What is being asked –
Count every line in the data below that includes "after", and give only the result.

[Given information Boundary: Start]

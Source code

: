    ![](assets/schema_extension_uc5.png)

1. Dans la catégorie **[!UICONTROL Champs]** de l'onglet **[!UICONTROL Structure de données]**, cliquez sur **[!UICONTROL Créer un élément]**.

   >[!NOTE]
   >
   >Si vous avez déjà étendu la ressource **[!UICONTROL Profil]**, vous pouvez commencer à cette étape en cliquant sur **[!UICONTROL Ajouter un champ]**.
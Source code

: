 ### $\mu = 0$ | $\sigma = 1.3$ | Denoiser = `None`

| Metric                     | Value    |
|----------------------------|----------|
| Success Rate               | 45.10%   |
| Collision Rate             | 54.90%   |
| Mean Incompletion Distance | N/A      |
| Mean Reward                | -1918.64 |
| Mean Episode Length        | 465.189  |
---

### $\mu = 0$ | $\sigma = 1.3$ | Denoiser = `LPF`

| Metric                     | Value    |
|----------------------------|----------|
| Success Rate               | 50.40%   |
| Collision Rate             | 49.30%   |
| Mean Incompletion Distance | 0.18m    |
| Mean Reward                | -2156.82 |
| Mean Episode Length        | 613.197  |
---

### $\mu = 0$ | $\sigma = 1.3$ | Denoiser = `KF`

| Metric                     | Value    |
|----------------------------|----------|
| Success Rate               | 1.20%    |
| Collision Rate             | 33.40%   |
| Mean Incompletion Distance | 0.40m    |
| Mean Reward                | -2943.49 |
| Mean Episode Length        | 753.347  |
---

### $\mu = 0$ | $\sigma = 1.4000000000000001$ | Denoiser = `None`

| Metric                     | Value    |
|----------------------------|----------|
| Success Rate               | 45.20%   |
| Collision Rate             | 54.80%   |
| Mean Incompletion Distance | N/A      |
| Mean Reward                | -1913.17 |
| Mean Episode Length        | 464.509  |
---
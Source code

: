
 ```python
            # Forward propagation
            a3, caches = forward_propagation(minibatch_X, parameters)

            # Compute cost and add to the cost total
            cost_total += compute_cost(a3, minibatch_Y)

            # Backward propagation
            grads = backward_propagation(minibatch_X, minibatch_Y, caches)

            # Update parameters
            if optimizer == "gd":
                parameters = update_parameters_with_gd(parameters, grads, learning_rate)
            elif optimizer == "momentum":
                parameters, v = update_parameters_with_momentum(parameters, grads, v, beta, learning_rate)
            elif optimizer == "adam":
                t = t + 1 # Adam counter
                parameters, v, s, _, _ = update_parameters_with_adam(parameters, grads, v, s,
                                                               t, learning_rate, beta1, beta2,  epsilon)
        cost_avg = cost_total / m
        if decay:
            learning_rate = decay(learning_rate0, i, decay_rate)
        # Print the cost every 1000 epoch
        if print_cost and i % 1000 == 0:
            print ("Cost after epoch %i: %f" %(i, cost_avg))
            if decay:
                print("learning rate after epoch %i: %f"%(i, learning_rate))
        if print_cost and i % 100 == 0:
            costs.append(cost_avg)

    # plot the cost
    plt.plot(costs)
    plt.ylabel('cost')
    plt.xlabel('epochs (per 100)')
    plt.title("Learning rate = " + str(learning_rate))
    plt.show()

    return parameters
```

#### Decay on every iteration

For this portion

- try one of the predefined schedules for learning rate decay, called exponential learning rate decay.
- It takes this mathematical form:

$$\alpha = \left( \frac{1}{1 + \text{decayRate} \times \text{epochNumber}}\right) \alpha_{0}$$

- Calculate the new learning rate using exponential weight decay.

[Given information Boundary: End]

Result for this exercise –
2